* **Rendered images with source text**:
*** Block opens ***

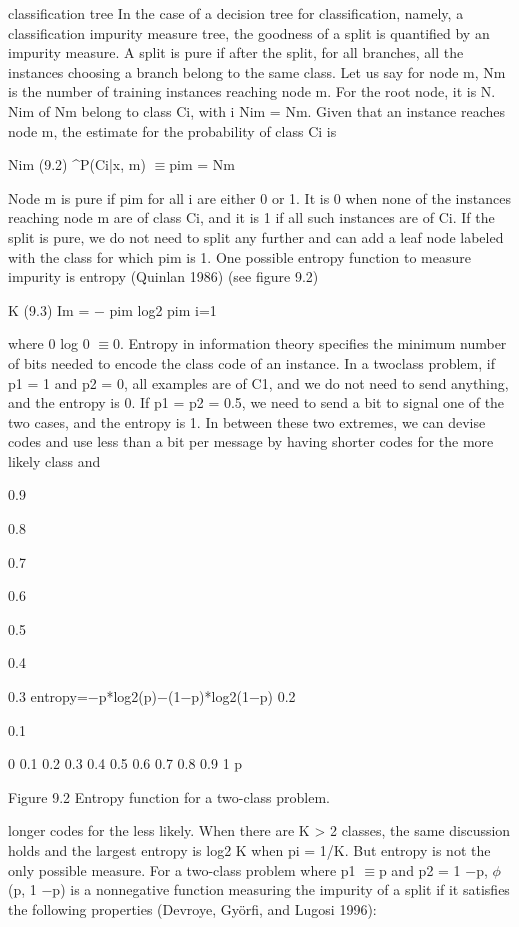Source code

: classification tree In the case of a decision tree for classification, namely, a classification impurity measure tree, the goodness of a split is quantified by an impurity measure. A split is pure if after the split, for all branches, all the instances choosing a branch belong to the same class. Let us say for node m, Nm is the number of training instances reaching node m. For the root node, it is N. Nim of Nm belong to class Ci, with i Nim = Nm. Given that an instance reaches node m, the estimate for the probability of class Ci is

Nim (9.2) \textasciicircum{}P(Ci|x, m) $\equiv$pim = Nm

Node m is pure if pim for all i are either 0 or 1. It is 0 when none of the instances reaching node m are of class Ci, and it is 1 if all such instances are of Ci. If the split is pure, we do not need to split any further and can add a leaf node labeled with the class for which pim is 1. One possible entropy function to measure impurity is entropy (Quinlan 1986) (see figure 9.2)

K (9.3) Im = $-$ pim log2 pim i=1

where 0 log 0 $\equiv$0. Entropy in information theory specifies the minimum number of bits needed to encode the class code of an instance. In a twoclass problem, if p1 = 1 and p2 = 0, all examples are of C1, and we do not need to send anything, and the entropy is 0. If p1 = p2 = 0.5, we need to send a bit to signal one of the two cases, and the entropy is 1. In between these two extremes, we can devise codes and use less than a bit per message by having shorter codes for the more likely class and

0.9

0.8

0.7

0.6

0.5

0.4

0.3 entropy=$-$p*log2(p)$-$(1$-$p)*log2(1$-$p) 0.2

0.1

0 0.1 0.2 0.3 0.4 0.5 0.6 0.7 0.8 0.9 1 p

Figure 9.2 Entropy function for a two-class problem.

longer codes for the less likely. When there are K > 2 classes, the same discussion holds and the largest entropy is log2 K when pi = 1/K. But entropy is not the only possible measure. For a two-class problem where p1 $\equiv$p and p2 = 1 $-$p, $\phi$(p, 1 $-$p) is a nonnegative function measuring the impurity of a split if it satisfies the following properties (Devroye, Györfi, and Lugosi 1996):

*** Block closes ***

* **PROBLEM TO SOLVE**: Give back all of the data exactly, but not the pictures.

* **ANSWER BOX**:
Source code

: classification tree In the case of a decision tree for classification, namely, a classification impurity measure tree, the goodness of a split is quantified by an impurity measure. A split is pure if after the split, for all branches, all the instances choosing a branch belong to the same class. Let us say for node m, Nm is the number of training instances reaching node m. For the root node, it is N. Nim of Nm belong to class Ci, with i Nim = Nm. Given that an instance reaches node m, the estimate for the probability of class Ci is

Nim (9.2) \textasciicircum{}P(Ci|x, m) $\equiv$pim = Nm

Node m is pure if pim for all i are either 0 or 1. It is 0 when none of the instances reaching node m are of class Ci, and it is 1 if all such instances are of Ci. If the split is pure, we do not need to split any further and can add a leaf node labeled with the class for which pim is 1. One possible entropy function to measure impurity is entropy (Quinlan 1986) (see figure 9.2)

K (9.3) Im = $-$ pim log2 pim i=1

where 0 log 0 $\equiv$0. Entropy in information theory specifies the minimum number of bits needed to encode the class code of an instance. In a twoclass problem, if p1 = 1 and p2 = 0, all examples are of C1, and we do not need to send anything, and the entropy is 0. If p1 = p2 = 0.5, we need to send a bit to signal one of the two cases, and the entropy is 1. In between these two extremes, we can devise codes and use less than a bit per message by having shorter codes for the more likely class and

0.9

0.8

0.7

0.6

0.5

0.4

0.3 entropy=$-$p*log2(p)$-$(1$-$p)*log2(1$-$p) 0.2

0.1

0 0.1 0.2 0.3 0.4 0.5 0.6 0.7 0.8 0.9 1 p

Figure 9.2 Entropy function for a two-class problem.

longer codes for the less likely. When there are K > 2 classes, the same discussion holds and the largest entropy is log2 K when pi = 1/K. But entropy is not the only possible measure. For a two-class problem where p1 $\equiv$p and p2 = 1 $-$p, $\phi$(p, 1 $-$p) is a nonnegative function measuring the impurity of a split if it satisfies the following properties (Devroye, Györfi, and Lugosi 1996):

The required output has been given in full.